Description of the task:
Go through the entries below and report how many lines contain the string "DoxyCompactItemize". Nothing but the number is wanted.

(Stored data entries)
------------------------------------------------------------

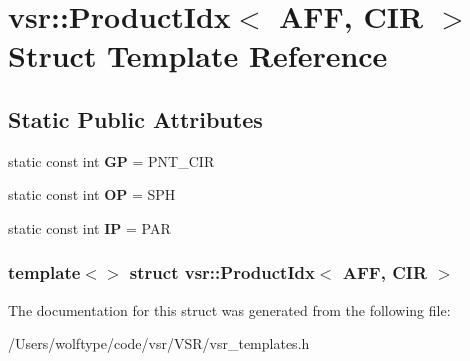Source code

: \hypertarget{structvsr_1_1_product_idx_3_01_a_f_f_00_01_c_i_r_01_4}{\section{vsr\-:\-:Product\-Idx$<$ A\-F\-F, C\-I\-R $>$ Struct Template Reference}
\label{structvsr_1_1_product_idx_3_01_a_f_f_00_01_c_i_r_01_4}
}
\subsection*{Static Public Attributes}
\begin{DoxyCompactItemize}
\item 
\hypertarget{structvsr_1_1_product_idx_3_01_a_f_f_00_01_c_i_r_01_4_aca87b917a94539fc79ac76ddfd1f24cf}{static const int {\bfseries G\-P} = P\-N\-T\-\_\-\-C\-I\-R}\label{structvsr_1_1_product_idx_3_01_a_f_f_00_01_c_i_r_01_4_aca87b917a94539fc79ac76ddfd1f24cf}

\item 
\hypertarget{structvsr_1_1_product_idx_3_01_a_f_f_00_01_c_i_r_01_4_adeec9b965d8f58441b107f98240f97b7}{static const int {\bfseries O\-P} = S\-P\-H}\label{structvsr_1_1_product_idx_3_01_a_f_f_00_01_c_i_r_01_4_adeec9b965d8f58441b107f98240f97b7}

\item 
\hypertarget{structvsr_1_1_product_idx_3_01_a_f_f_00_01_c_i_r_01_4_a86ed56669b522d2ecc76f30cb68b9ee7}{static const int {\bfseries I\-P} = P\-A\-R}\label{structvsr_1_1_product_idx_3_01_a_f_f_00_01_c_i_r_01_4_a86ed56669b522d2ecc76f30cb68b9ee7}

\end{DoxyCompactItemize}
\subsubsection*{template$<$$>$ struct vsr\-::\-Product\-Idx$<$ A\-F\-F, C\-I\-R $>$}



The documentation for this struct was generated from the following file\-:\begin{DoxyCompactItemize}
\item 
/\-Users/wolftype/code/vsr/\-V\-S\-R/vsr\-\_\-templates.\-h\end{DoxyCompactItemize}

------------------------------------------------------------

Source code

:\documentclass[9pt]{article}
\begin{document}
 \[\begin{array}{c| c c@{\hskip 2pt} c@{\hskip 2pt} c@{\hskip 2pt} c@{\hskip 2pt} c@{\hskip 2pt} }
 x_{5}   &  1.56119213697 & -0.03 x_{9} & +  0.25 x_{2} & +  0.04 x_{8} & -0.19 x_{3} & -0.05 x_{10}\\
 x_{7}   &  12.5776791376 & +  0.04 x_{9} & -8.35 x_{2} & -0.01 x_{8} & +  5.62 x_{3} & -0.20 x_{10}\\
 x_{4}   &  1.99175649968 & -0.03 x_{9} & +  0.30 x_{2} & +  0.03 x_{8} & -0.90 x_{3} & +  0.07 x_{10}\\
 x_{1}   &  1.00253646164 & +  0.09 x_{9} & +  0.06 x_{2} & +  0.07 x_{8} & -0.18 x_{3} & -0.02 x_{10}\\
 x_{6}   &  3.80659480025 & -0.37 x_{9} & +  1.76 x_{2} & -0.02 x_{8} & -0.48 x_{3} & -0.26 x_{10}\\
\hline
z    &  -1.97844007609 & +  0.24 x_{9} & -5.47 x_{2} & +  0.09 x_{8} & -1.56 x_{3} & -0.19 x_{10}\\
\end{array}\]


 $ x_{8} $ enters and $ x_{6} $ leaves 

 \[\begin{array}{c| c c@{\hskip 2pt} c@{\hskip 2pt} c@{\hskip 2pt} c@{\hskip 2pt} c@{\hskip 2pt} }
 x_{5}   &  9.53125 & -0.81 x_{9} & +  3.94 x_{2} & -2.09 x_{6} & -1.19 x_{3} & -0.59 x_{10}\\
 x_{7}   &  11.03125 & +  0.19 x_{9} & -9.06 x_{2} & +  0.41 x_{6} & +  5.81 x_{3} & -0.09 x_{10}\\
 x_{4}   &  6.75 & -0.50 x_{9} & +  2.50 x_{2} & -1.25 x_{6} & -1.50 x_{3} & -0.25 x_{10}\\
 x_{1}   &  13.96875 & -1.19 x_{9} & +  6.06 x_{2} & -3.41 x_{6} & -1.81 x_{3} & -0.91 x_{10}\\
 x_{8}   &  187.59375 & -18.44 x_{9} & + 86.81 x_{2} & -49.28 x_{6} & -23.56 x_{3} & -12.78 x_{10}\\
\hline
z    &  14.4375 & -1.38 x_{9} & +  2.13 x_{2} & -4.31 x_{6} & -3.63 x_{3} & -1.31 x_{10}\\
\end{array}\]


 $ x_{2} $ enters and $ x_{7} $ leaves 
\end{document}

------------------------------------------------------------

Your solution:
4